## Exercise details
Once the pictures are removed, restate the data below word for word.

Dataset entries
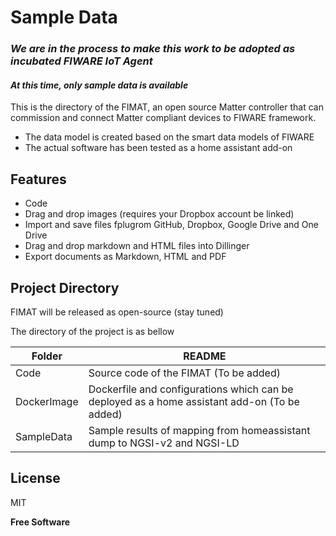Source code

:# Sample Data

### _We are in the process to make this work to be adopted as incubated FIWARE IoT Agent_
#### _At this time, only sample data is available_
This is the directory of the FIMAT, an open source Matter controller that can commission and connect Matter compliant devices to FIWARE framework.
- The data model is created based on the smart data models of FIWARE
- The actual software has been tested as a home assistant add-on 

## Features

- Code
- Drag and drop images (requires your Dropbox account be linked)
- Import and save files fplugrom GitHub, Dropbox, Google Drive and One Drive
- Drag and drop markdown and HTML files into Dillinger
- Export documents as Markdown, HTML and PDF

## Project Directory

FIMAT will be released as open-source (stay tuned)

The directory of the project is as bellow

| Folder | README |
| ------ | ------ |
| Code | Source code of the FIMAT (To be added) |
| DockerImage | Dockerfile and configurations which can be deployed as a home assistant add-on (To be added) |
| SampleData | Sample results of mapping from homeassistant dump to NGSI-v2 and NGSI-LD |

## License

MIT

**Free Software**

## Problem solution
Source code

:# Sample Data

### _We are in the process to make this work to be adopted as incubated FIWARE IoT Agent_
#### _At this time, only sample data is available_
This is the directory of the FIMAT, an open source Matter controller that can commission and connect Matter compliant devices to FIWARE framework.
- The data model is created based on the smart data models of FIWARE
- The actual software has been tested as a home assistant add-on 

## Features

- Code
- Drag and drop images (requires your Dropbox account be linked)
- Import and save files fplugrom GitHub, Dropbox, Google Drive and One Drive
- Drag and drop markdown and HTML files into Dillinger
- Export documents as Markdown, HTML and PDF

## Project Directory

FIMAT will be released as open-source (stay tuned)

The directory of the project is as bellow

| Folder | README |
| ------ | ------ |
| Code | Source code of the FIMAT (To be added) |
| DockerImage | Dockerfile and configurations which can be deployed as a home assistant add-on (To be added) |
| SampleData | Sample results of mapping from homeassistant dump to NGSI-v2 and NGSI-LD |

## License

MIT

**Free Software**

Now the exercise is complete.